━━ INPUT DATA

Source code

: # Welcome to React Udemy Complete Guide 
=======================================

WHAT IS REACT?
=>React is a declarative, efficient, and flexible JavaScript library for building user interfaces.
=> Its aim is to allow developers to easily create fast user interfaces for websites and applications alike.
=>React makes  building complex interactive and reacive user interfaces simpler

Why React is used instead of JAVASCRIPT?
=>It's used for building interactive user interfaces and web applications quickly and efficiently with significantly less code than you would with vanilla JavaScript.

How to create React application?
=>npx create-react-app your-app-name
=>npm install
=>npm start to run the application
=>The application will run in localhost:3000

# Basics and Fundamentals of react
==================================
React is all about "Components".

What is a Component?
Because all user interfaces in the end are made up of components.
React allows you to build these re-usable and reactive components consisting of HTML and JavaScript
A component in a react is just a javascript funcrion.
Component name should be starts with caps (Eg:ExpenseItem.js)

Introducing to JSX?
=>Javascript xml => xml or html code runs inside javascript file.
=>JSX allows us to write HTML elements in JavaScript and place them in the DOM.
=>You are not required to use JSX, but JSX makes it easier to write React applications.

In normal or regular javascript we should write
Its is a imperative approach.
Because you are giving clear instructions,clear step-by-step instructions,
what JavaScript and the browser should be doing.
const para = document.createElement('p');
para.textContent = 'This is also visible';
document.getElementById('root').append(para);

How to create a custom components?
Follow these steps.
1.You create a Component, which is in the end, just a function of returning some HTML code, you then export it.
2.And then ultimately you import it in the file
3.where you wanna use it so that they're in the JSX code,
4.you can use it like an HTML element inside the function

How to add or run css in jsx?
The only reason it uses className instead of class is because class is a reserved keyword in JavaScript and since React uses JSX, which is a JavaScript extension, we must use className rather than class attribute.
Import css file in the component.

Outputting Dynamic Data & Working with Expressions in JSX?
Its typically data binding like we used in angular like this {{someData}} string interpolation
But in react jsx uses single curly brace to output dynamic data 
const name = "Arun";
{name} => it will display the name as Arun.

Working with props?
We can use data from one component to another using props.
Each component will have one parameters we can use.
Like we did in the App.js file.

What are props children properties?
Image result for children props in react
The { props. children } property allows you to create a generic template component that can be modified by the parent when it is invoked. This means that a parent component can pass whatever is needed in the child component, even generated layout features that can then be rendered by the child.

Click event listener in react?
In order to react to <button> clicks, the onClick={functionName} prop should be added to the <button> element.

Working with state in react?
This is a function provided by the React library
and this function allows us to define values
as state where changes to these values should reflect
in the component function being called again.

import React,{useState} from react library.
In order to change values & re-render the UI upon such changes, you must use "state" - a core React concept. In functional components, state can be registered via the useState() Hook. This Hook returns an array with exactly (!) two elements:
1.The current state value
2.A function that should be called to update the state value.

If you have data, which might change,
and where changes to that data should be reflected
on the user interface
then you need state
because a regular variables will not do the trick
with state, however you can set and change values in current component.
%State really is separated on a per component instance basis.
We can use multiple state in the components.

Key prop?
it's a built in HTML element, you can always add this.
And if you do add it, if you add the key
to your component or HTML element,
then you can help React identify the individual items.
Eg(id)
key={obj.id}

━━━━

Output each line of the records above exactly, beginning at the first, and stop once the line containing "building user interfaces." has been output.

Source code

: # Welcome to React Udemy Complete Guide 
=======================================

WHAT IS REACT?
=>React is a declarative, efficient, and flexible JavaScript library for building user interfaces.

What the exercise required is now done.